Aim of the exercise → Search the data below for "время"; list each line that holds it.

Available records →
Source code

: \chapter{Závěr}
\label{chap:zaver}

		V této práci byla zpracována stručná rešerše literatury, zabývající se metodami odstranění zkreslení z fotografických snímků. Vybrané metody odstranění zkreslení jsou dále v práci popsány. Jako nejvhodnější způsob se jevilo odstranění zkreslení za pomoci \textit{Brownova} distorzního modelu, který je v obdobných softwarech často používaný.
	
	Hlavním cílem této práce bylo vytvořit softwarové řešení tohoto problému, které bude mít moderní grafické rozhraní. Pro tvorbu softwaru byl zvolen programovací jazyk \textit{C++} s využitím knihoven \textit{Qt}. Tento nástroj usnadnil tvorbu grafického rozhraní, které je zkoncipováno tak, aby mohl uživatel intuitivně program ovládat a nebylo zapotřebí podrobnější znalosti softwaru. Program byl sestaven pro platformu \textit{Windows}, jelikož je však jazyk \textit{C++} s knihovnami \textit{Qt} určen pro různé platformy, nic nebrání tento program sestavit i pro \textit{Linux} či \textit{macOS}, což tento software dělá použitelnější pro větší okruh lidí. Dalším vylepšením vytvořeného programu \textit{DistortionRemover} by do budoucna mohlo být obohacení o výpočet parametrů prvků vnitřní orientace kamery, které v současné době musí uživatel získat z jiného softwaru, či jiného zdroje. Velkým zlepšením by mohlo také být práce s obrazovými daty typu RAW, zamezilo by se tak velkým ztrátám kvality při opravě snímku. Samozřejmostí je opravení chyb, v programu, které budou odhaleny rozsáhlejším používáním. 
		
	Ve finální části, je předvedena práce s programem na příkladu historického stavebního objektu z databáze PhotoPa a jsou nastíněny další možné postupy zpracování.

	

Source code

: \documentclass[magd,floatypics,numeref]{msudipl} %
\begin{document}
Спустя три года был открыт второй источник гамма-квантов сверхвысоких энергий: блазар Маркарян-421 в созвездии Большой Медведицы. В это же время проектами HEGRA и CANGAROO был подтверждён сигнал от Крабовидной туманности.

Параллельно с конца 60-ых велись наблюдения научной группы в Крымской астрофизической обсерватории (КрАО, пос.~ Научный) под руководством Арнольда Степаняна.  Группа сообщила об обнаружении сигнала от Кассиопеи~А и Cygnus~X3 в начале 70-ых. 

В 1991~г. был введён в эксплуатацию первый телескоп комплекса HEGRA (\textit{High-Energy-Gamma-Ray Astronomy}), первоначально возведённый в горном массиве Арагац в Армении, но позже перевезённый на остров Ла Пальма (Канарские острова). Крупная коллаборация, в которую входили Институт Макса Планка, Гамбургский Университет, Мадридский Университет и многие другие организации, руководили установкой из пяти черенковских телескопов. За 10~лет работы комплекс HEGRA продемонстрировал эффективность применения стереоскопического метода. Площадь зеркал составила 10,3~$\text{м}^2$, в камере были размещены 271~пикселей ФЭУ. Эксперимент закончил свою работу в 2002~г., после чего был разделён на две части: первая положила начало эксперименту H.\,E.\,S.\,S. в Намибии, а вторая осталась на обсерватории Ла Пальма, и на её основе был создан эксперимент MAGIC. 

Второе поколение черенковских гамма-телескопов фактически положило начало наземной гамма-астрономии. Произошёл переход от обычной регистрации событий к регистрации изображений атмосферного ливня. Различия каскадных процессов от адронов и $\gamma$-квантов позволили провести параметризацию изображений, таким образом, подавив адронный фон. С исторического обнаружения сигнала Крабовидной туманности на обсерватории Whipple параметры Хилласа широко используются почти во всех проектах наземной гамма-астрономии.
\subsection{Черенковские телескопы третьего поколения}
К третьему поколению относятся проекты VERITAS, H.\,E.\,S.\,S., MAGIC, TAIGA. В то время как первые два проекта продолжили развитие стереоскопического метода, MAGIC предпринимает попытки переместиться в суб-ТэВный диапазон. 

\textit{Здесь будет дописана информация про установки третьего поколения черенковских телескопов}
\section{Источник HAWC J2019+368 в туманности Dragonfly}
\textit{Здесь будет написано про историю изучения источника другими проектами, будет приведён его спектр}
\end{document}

Solution for this task →
Спустя три года был открыт второй источник гамма-квантов сверхвысоких энергий: блазар Маркарян-421 в созвездии Большой Медведицы. В это же время проектами HEGRA и CANGAROO был подтверждён сигнал от Крабовидной туманности.
К третьему поколению относятся проекты VERITAS, H.\,E.\,S.\,S., MAGIC, TAIGA. В то время как первые два проекта продолжили развитие стереоскопического метода, MAGIC предпринимает попытки переместиться в суб-ТэВный диапазон. 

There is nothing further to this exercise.